A California man who set loose 2,000 minks at a downstate farm will spend a year in a halfway house or on house arrest and must repay $200,000 to the couple that ran the farm, a federal judge ruled Wednesday.
Tyler Lang spent three months in jail in Woodford County in 2013 after he and fellow activist Kevin Johnson were arrested with tools and masks while staking out a fox farm near Peoria. Days earlier, the pair had cut open the cages at Robert Rodeghero’s mink farm in Morris, 90 miles away. Piling on more charges for a passionate animal-rights activist with only a shoplifting conviction on his record was unnecessary, Lang’s lawyer, Geoffrey Meyer, said.
“It is a very, very profound thing for a 25-year-old, with no record to speak of, to spend three months incarcerated far from home in a place that for the first few weeks couldn’t even accommodate his vegan diet,” Meyer told U.S. District Judge Amy St. Eve.
“The goal of the raid was to shut down the farm by releasing the mink … but the goal was not to instill fear in fur farmers. That was the reason they painted ‘Liberation is Love,’ so their message would not be misconstrued.”
The message was garbled for Rodeghero, who last month told St. Eve he spent nights watching over his farm armed with a gun after his life savings scurried into the darkness with the thousands of tiny, ferret-like creatures he’d raised. Rodeghero, a factory worker who the farm would add money toward his retirement, sat in the front row of the courtroom gallery but did not speak in court Wednesday.

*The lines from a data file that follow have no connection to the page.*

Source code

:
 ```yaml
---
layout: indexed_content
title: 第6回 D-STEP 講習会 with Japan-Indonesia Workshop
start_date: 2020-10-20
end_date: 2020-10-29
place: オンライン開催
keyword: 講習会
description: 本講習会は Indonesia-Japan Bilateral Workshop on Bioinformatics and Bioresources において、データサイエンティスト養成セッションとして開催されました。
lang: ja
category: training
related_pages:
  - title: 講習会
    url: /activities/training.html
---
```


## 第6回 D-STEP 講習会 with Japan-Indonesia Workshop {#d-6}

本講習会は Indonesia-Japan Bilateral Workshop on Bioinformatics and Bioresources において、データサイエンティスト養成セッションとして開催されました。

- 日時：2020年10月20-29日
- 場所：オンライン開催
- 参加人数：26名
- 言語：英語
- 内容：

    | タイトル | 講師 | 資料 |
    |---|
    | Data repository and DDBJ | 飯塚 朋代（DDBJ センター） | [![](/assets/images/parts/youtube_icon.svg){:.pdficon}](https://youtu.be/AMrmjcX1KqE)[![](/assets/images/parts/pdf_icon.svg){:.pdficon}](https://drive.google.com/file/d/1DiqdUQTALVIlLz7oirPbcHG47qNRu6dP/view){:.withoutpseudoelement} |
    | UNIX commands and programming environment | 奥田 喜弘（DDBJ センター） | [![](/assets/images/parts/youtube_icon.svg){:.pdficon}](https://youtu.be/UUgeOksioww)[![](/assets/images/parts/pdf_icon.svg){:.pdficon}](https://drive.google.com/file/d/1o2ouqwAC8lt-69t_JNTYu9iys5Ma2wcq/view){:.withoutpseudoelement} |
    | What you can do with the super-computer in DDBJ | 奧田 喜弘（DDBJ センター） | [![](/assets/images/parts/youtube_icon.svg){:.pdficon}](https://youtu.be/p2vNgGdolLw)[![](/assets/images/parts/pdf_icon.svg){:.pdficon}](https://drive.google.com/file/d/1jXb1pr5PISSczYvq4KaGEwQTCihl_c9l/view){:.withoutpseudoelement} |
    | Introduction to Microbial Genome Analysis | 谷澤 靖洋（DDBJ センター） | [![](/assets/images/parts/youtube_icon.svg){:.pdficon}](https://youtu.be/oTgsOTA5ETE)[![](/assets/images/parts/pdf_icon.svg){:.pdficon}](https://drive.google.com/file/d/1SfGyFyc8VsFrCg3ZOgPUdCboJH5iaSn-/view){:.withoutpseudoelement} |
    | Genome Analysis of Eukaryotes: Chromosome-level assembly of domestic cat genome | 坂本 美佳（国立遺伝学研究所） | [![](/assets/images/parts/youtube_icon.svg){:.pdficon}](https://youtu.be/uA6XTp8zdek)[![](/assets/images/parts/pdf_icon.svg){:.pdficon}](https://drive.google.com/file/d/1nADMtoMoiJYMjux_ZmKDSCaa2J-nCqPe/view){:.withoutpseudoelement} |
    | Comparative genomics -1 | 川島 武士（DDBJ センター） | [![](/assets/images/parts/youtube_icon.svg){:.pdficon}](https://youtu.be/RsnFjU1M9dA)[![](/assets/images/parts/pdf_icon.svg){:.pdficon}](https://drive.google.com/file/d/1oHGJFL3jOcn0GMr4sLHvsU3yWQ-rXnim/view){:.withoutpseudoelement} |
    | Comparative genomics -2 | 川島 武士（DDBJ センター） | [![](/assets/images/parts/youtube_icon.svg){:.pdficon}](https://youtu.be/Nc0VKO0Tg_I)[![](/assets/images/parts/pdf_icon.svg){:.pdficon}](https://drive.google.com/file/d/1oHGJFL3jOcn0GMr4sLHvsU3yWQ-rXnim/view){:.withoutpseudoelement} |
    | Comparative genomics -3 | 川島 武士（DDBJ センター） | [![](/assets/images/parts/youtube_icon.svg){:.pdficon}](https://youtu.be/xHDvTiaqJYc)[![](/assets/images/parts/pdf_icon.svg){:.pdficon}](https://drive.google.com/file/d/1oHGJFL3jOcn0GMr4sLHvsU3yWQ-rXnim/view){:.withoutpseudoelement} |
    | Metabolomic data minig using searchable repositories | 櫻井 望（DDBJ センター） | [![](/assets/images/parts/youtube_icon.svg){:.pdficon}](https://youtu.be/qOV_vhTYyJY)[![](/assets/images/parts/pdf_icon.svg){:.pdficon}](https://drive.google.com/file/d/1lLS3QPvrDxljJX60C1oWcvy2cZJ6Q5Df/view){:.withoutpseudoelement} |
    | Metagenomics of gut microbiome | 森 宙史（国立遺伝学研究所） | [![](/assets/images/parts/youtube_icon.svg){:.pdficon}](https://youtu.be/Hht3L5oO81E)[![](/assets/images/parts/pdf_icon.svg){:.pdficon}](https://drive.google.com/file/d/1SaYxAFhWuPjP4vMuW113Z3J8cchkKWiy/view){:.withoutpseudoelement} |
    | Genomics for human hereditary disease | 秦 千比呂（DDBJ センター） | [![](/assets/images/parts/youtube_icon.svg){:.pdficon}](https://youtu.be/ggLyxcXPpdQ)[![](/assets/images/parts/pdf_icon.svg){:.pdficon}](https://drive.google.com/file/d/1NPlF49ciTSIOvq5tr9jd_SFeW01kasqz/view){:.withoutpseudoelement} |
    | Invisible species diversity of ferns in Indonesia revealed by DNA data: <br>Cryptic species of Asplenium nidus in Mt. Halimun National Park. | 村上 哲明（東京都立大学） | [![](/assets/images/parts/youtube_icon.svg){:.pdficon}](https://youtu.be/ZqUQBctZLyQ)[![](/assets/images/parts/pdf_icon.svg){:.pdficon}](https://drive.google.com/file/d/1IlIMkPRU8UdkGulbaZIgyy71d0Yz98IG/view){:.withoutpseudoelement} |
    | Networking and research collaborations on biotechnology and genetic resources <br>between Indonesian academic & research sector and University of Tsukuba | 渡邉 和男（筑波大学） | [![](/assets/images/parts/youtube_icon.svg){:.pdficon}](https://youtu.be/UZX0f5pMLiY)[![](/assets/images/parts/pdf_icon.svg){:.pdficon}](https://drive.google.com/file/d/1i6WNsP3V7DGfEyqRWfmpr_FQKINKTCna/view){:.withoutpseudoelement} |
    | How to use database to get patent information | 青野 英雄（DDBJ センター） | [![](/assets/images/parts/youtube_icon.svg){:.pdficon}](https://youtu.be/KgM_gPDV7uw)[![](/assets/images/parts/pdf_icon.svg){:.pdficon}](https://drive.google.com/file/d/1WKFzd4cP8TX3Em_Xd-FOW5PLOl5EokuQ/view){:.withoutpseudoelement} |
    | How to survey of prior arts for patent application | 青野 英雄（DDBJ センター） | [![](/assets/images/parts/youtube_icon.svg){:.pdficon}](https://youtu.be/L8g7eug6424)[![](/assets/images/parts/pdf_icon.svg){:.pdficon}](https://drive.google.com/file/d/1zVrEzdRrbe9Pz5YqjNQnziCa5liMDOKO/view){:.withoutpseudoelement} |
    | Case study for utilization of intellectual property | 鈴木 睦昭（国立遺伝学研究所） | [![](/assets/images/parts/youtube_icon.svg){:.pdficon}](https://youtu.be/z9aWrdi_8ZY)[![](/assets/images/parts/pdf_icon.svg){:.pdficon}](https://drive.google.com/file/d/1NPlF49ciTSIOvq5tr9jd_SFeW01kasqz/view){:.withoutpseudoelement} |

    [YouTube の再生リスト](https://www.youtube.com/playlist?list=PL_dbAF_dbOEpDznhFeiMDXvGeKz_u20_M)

“This is a very serious offense that caused a substantial loss to the victim and wiped out their business and life savings,” St. Eve said, noting that hundreds of animals were never recaptured, and some were found run over on nearby roads or dead of dehydration. Rodeghero was able to get back about 1,600 of the animals, but they couldn’t be sold for furs because Lang and Johnson had tampered with cards on the cages that specified their breeds.
“Given your history of animal activism, it seems completely counter to [your goals], considering what happened to the minks here, the cruel result to the minks.”
Lang, who had written a letter to St. Eve prior to his sentencing hearing, did not speak in court. Rodeghero testified at Johnson’s sentencing last month.
St. Eve sentenced Johnson, who also goes by the name Kevin Olliff, to three years in prison, noting Johnson’s longer criminal history and disturbing, handwritten notes found with him when he was arrested.
Assistant U.S. Attorney Bethany Biesenthal said that Johnson likely was the mastermind when the two activists left southern California in the summer of 2013 on an anti-fur road trip, but both men were equally involved in the break-in at Rodeghero’s farm.
Biesenthal sought to put Lang behind bars for 15 to 21 months, noting that while out on bond Lang took part in anti-animal testing demonstrations outside the homes of University of California-Los Angeles researchers and corporate executives in California. The protests were “harassment,” not unlike the break-in and graffiti Lang and Johnson committed at the mink farm three years ago, Biesenthal said.
“It really is heartbreaking to think about the amount of work that this family put into this small business. Whether it was a popular one or not, it was legal,” she said. “It was gone in an instant. Gone in one night.”